Nell’esperienza globale possiamo considerare due tipi di confronto: confronto positivo e confronto negativo. Un confronto è fertile nel momento in cui accetti di interfacciarti con qualcosa o qualcuno, qualcuna di diverso da te, riuscendo a metabolizzare e farlo tuo senza parametri di giudizio. Il confronto può definirsi negativo nel momento in cui non c’è il riconoscimento dell’umano che è in noi negli altri, e giudichiamo secondo parametri totalizzanti. «L’accoglienza è il primo contatto con l’altro» – afferma Romano Trabucchi in un suo articolo sulla convivenza con l’altro – «le diffidenze, i pregiudizi, gli stereotipi radicati nel nostro modo di pensare e la nostra pigrizia rendono incerto e difficile il nostro rapporto con l’altro». La stereotipizzazione dell’altro, o dell’altra, il pregiudizio, la concezione inferiorizzante di diversità hanno portato nei secoli e, duole dirlo, ancora oggi a una serie di soprusi, ingiustizie secondo parametri ben definiti. Come non menzionare la lotta femminista, in particolare la seconda ondata degli anni Settanta dove troviamo Luce Irigaray che denuncia una società ‘fallocentrica’, nella quale l’entrata nel mondo intellettuale (e non solo) da parte del sesso femminile è una battaglia faticosa. Ancor prima di lei Virginia Woolf nel suo splendido saggio A Room of One’s Own, nel quale afferma che per secoli le donne sono state degli specchi in cui si rifletteva la figura dell’uomo raddoppiata, criticando una cultura che convalida l’inferiorità di un sesso rispetto ad un altro. Ma Virginia non denuncia soltanto l’assenza delle donne dal panorama culturale e sociale: nell’ultimo capitolo auspica a un matrimonio dei contrari, costruire un ponte verso l’altro, l’altra, trovando una forma di dialogo, di confronto pacifico, di ibridazione, rispettare l’unicità della differenza tra i sessi e oltrepassare la soglia di quella stanza affinché non diventi una prigione.

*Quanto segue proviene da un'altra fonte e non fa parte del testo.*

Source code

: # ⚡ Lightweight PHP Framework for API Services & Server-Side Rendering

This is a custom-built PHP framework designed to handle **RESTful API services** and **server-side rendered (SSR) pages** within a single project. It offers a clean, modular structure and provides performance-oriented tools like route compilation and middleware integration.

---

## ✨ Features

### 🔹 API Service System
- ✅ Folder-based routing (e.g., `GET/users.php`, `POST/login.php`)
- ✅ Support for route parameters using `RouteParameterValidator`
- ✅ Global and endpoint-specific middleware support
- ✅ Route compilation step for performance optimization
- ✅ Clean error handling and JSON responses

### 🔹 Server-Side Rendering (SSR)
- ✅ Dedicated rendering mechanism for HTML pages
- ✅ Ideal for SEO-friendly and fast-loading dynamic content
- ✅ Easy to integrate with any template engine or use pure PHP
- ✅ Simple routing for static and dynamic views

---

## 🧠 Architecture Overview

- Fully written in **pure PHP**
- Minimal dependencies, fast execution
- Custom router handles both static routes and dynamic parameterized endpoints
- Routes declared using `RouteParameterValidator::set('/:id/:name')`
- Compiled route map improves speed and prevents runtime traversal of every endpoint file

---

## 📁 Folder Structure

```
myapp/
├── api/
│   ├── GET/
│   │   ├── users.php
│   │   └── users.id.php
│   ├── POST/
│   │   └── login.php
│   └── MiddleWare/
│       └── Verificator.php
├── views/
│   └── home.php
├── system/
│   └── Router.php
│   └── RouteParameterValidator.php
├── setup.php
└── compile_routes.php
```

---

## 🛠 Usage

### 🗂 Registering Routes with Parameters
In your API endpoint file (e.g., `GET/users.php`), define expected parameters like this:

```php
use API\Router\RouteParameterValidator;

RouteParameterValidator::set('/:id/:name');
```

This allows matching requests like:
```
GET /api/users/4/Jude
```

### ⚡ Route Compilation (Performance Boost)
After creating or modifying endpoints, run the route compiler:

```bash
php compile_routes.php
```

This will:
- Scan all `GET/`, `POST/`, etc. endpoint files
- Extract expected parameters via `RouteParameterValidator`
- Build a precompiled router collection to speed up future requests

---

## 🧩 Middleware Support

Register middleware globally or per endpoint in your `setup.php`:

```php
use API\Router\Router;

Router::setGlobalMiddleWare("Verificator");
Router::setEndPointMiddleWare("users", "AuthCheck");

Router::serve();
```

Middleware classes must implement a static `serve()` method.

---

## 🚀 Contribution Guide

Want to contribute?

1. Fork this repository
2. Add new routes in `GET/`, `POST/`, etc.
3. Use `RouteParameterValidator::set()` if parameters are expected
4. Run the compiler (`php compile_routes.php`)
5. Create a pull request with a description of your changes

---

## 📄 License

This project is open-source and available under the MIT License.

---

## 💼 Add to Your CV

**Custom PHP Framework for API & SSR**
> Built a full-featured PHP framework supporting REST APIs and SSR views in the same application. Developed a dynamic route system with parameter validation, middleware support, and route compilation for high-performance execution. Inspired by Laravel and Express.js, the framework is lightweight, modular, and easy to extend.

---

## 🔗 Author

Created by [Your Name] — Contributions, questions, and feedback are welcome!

La diversità non è solo un fatto di genere. La diversità è presente in svariate sfumature, da quella politica a quella religiosa, a quella razziale. In questo caso si potrebbe parlare di vera e propria discriminazione dell’altro secondo parametri puramente ‘occidentalizzati’. Daniel Defoe, il cosiddetto father of the novel, nel 1719 scrive Robinson Crusoe, che tutti e tutte conosciamo. Da uomo del suo tempo, il naufrago crea una piccola società borghese all’interno dell’isola, salva e ‘addomestica’ un selvaggio chiamandolo Friday, come il giorno del loro incontro. J. M. Coetzee, sudafricano, premio Nobel per la Letteratura, nel 1986 pubblica Foe, in cui riprende le vicende del romanzo dello scrittore inglese spostando il centro della figura del colonizzatore a quella del colonizzato. La sua denuncia a partire dal titolo – Coetzee riteneva che il vero cognome di Defoe fosse Foe, che in italiano significa ‘nemico’ – è che sinora si è parlato di un confronto giudicato su basi prettamente occidentali legate alla white supremacy, e non si è mai lasciato parlare il vero o la vera protagonista. Nadine Gordimer, anche lei premio Nobel, fa un passo in più rispetto al connazionale Coetzee: il confronto con l’altro diventa positivo. Per comprendere l’altro è necessario abbandonare la white race, affrontare una seconda rinascita, quella del riconoscimento del white guilt, e mettersi nei panni dell’altro: comprendere l’altro diventando l’altro.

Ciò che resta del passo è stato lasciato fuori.